Task to complete: Gather all lines in the entries that include the word "right".

BEGIN Information provided

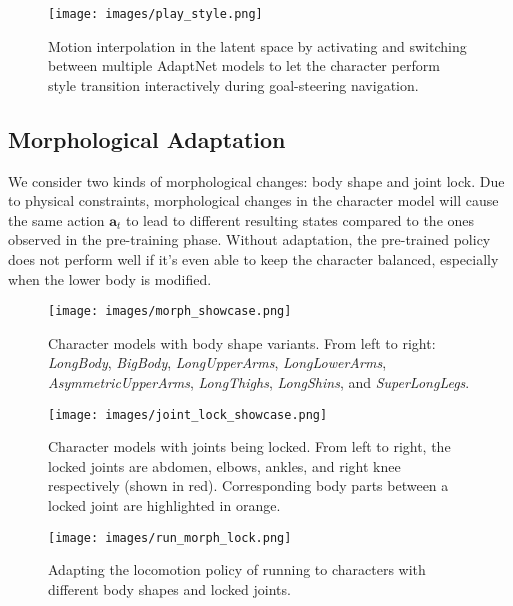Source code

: \begin{figure*}[t]
   \centering\vspace{10pt}
   \texttt{[image: images/play\_style.png]}
   \caption{Motion interpolation in the latent space by activating and switching between multiple AdaptNet models to let the character perform style transition interactively during goal-steering navigation. %
   }
   \label{fig:style_interp_interactive}
\end{figure*}

\subsection{Morphological Adaptation}
We consider two kinds of morphological changes:
body shape %
and joint lock.
Due to physical constraints,
morphological changes in the character model will cause
the same action $\mathbf{a}_t$ to lead to different resulting states compared to the ones observed in the pre-training phase.
Without adaptation, the pre-trained policy does not perform well if it's even able to keep the character balanced, %
especially when the lower body is modified.

\begin{figure}[t]
    \centering
    \texttt{[image: images/morph\_showcase.png]}
    \caption{Character models with body shape variants. From left to right: \textit{LongBody}, \textit{BigBody}, \textit{LongUpperArms}, \textit{LongLowerArms}, \textit{AsymmetricUpperArms}, \textit{LongThighs}, \textit{LongShins}, and \textit{SuperLongLegs}.}
    \label{fig:bodyshape_showcase}
\end{figure}
\begin{figure}[t]
    \centering
    \texttt{[image: images/joint\_lock\_showcase.png]}
    \caption{Character models with joints being locked. 
    From left to right, the locked joints are abdomen, elbows, ankles, and right knee respectively (shown in red).
    Corresponding body parts between a locked joint are highlighted in orange. %
    }
    \label{fig:jointlock_showcase}
\end{figure}
\begin{figure*}[t]
    



    
    \centering
    \texttt{[image: images/run\_morph\_lock.png]}
    \caption{Adapting the locomotion policy of running to characters with different body shapes and locked joints. 
    }
    \label{fig:morph}
\end{figure*}

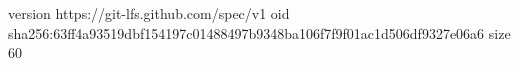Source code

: version https://git-lfs.github.com/spec/v1
oid sha256:63ff4a93519dbf154197c01488497b9348ba106f7f9f01ac1d506df9327e06a6
size 60
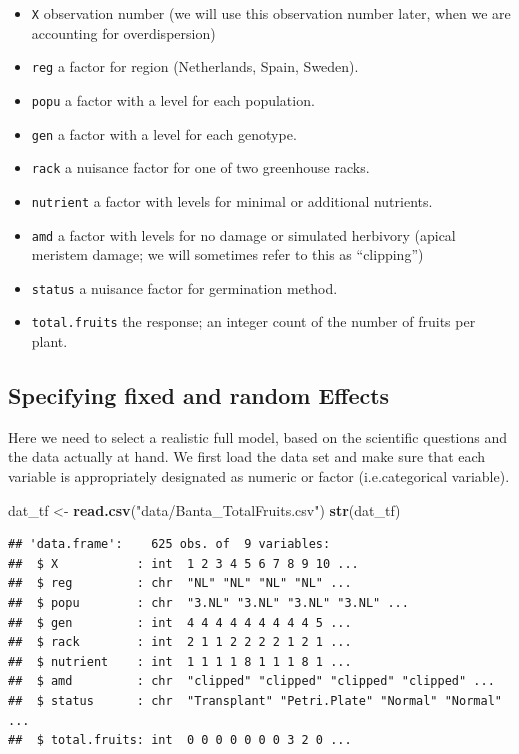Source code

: \documentclass[
  12pt,
]{book}
\newenvironment{Shaded}{\begin{snugshade}}{\end{snugshade}}
\newcommand{\KeywordTok}[1]{\textcolor[rgb]{0.13,0.29,0.53}{\textbf{#1}}}
\newcommand{\NormalTok}[1]{#1}
\newcommand{\StringTok}[1]{\textcolor[rgb]{0.31,0.60,0.02}{#1}}
\providecommand{\tightlist}{%
  \setlength{\itemsep}{0pt}\setlength{\parskip}{0pt}}
\begin{document}
\begin{itemize}
\tightlist
\item
  \texttt{X} observation number (we will use this observation number later, when we are accounting for overdispersion)
\item
  \texttt{reg} a factor for region (Netherlands, Spain, Sweden).
\item
  \texttt{popu} a factor with a level for each population.
\item
  \texttt{gen} a factor with a level for each genotype.
\item
  \texttt{rack} a nuisance factor for one of two greenhouse racks.
\item
  \texttt{nutrient} a factor with levels for minimal or additional nutrients.
\item
  \texttt{amd} a factor with levels for no damage or simulated herbivory (apical meristem damage; we will sometimes refer to this as ``clipping'')
\item
  \texttt{status} a nuisance factor for germination method.
\item
  \texttt{total.fruits} the response; an integer count of the number of fruits per plant.
\end{itemize}

\hypertarget{specifying-fixed-and-random-effects}{%
\subsection{Specifying fixed and random Effects}\label{specifying-fixed-and-random-effects}}

Here we need to select a realistic full model, based on the scientific questions and the data actually at hand. We first load the data set and make sure that each variable is appropriately designated as numeric or factor (i.e.categorical variable).

\begin{Shaded}
\begin{Highlighting}[]
\NormalTok{dat\_tf \textless{}{-}}\StringTok{ }\KeywordTok{read.csv}\NormalTok{(}\StringTok{"data/Banta\_TotalFruits.csv"}\NormalTok{)}
\KeywordTok{str}\NormalTok{(dat\_tf)}
\end{Highlighting}
\end{Shaded}

\begin{verbatim}
## 'data.frame':    625 obs. of  9 variables:
##  $ X           : int  1 2 3 4 5 6 7 8 9 10 ...
##  $ reg         : chr  "NL" "NL" "NL" "NL" ...
##  $ popu        : chr  "3.NL" "3.NL" "3.NL" "3.NL" ...
##  $ gen         : int  4 4 4 4 4 4 4 4 4 5 ...
##  $ rack        : int  2 1 1 2 2 2 2 1 2 1 ...
##  $ nutrient    : int  1 1 1 1 8 1 1 1 8 1 ...
##  $ amd         : chr  "clipped" "clipped" "clipped" "clipped" ...
##  $ status      : chr  "Transplant" "Petri.Plate" "Normal" "Normal" ...
##  $ total.fruits: int  0 0 0 0 0 0 0 3 2 0 ...
\end{verbatim}
\end{document}
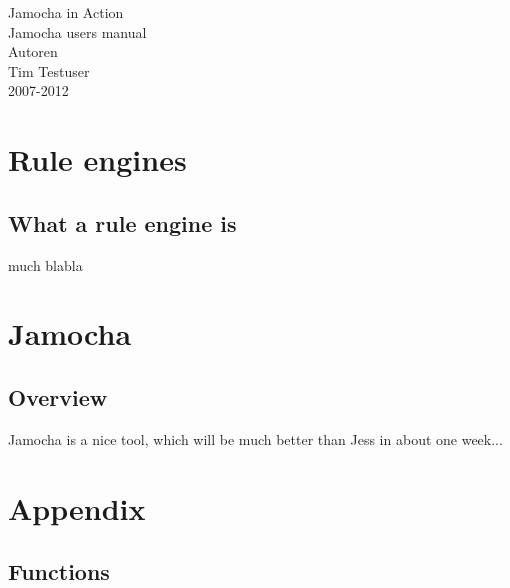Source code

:\documentclass[a4paper,12pt]{scrbook}
\begin{document}
\begin{titlepage}
\begin{center}
\vspace*{4cm}
\Huge Jamocha in Action\\
\vspace{1cm}
\large Jamocha users manual\\
\vspace{1cm}
\normalsize Autoren\\
Tim Testuser\\
\vspace{1cm}
2007-2012\\
\end{center}
\end{titlepage}

\tableofcontents
\newpage

\chapter{Rule engines}

\section{What a rule engine is}
much blabla

\chapter{Jamocha}

\section{Overview}
Jamocha is a nice tool, which will be much better than Jess in about one week...

\chapter{Appendix}

\section{Functions}

\end{document}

END Information provided

Solution for this task:
    \caption{Character models with body shape variants. From left to right: \textit{LongBody}, \textit{BigBody}, \textit{LongUpperArms}, \textit{LongLowerArms}, \textit{AsymmetricUpperArms}, \textit{LongThighs}, \textit{LongShins}, and \textit{SuperLongLegs}.}
    From left to right, the locked joints are abdomen, elbows, ankles, and right knee respectively (shown in red).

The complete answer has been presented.